■ Work to be completed: An exact restatement is required. Cover only the lines of the records from the first through the line with "RustMCP is a", and skip pictures.

■ Task material:
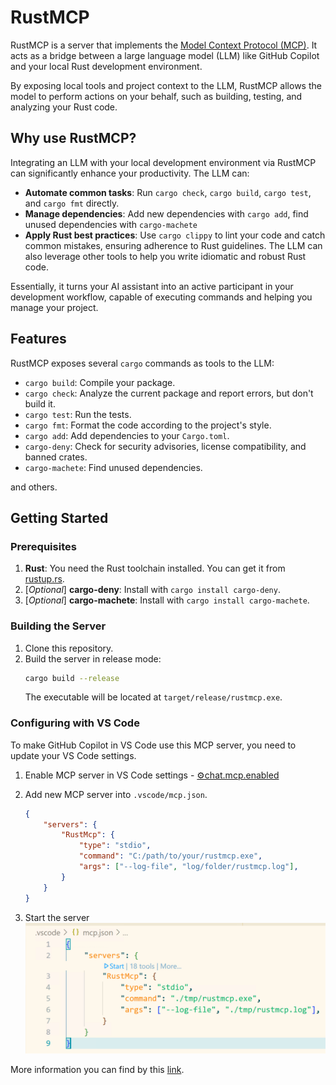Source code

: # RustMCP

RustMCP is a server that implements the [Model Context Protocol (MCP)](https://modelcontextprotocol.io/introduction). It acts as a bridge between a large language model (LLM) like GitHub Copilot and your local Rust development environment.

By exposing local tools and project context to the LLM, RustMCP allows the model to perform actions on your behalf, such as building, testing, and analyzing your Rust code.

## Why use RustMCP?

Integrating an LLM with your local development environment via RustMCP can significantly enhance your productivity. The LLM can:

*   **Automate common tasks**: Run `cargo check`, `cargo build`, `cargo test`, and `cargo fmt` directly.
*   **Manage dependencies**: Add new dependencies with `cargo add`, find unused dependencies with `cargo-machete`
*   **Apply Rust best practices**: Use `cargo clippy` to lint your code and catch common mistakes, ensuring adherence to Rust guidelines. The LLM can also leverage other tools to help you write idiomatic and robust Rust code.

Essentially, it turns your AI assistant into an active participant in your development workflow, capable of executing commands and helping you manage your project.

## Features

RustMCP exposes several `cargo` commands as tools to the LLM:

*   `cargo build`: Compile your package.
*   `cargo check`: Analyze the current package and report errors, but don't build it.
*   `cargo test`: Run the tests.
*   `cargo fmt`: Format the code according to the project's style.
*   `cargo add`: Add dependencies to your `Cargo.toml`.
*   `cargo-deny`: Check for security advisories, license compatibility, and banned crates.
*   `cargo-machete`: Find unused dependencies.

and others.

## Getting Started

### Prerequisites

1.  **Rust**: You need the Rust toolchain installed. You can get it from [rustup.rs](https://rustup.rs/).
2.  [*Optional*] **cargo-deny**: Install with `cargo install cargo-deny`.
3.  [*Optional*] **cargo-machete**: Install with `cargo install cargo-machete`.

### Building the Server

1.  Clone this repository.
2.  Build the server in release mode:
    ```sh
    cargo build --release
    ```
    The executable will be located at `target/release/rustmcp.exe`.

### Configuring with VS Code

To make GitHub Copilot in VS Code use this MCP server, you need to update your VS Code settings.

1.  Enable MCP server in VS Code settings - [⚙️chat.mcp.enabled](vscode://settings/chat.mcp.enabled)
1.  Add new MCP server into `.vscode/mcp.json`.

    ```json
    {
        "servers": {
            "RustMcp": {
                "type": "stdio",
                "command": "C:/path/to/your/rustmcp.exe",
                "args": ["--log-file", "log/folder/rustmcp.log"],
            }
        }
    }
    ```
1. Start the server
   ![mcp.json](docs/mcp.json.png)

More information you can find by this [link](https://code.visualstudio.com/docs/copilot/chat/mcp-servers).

■ Solution for this task:
Source code

: # RustMCP

RustMCP is a server that implements the [Model Context Protocol (MCP)](https://modelcontextprotocol.io/introduction). It acts as a bridge between a large language model (LLM) like GitHub Copilot and your local Rust development environment.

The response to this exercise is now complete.